# [Task details]
Each entry that follows should be retyped exactly.

# [Record extracts]
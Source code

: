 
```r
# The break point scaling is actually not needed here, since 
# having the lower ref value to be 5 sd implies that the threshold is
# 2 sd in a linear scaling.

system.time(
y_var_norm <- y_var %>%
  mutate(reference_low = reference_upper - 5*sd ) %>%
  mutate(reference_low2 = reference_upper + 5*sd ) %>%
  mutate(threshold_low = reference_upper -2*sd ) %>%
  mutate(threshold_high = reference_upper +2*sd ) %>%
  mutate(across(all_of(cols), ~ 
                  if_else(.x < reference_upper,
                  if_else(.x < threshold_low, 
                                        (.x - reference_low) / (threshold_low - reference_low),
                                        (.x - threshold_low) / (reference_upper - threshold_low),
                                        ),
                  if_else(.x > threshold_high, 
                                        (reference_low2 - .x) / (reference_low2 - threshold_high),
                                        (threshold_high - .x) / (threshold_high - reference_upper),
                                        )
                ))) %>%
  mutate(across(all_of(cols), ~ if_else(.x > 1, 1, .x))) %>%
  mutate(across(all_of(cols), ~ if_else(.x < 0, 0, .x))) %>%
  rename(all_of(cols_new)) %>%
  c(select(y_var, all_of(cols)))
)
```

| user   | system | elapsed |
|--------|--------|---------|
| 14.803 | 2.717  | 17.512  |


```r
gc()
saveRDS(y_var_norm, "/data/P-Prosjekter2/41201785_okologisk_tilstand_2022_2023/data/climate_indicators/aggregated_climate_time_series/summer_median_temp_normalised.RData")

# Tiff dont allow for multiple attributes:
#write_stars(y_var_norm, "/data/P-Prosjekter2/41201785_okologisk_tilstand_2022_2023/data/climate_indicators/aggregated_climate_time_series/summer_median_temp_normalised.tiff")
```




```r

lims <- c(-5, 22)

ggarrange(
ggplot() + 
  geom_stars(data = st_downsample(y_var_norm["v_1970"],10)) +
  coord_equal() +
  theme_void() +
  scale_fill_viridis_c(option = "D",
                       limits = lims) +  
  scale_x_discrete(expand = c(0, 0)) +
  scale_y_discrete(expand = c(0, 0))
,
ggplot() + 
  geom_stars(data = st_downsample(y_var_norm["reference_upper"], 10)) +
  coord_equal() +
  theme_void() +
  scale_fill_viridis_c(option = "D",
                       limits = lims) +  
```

# [Response area]
Source code

: 
```r
# The break point scaling is actually not needed here, since 
# having the lower ref value to be 5 sd implies that the threshold is
# 2 sd in a linear scaling.

system.time(
y_var_norm <- y_var %>%
  mutate(reference_low = reference_upper - 5*sd ) %>%
  mutate(reference_low2 = reference_upper + 5*sd ) %>%
  mutate(threshold_low = reference_upper -2*sd ) %>%
  mutate(threshold_high = reference_upper +2*sd ) %>%
  mutate(across(all_of(cols), ~ 
                  if_else(.x < reference_upper,
                  if_else(.x < threshold_low, 
                                        (.x - reference_low) / (threshold_low - reference_low),
                                        (.x - threshold_low) / (reference_upper - threshold_low),
                                        ),
                  if_else(.x > threshold_high, 
                                        (reference_low2 - .x) / (reference_low2 - threshold_high),
                                        (threshold_high - .x) / (threshold_high - reference_upper),
                                        )
                ))) %>%
  mutate(across(all_of(cols), ~ if_else(.x > 1, 1, .x))) %>%
  mutate(across(all_of(cols), ~ if_else(.x < 0, 0, .x))) %>%
  rename(all_of(cols_new)) %>%
  c(select(y_var, all_of(cols)))
)
```

| user   | system | elapsed |
|--------|--------|---------|
| 14.803 | 2.717  | 17.512  |


```r
gc()
saveRDS(y_var_norm, "/data/P-Prosjekter2/41201785_okologisk_tilstand_2022_2023/data/climate_indicators/aggregated_climate_time_series/summer_median_temp_normalised.RData")

# Tiff dont allow for multiple attributes:
#write_stars(y_var_norm, "/data/P-Prosjekter2/41201785_okologisk_tilstand_2022_2023/data/climate_indicators/aggregated_climate_time_series/summer_median_temp_normalised.tiff")
```




```r

lims <- c(-5, 22)

ggarrange(
ggplot() + 
  geom_stars(data = st_downsample(y_var_norm["v_1970"],10)) +
  coord_equal() +
  theme_void() +
  scale_fill_viridis_c(option = "D",
                       limits = lims) +  
  scale_x_discrete(expand = c(0, 0)) +
  scale_y_discrete(expand = c(0, 0))
,
ggplot() + 
  geom_stars(data = st_downsample(y_var_norm["reference_upper"], 10)) +
  coord_equal() +
  theme_void() +
  scale_fill_viridis_c(option = "D",
                       limits = lims) +  
```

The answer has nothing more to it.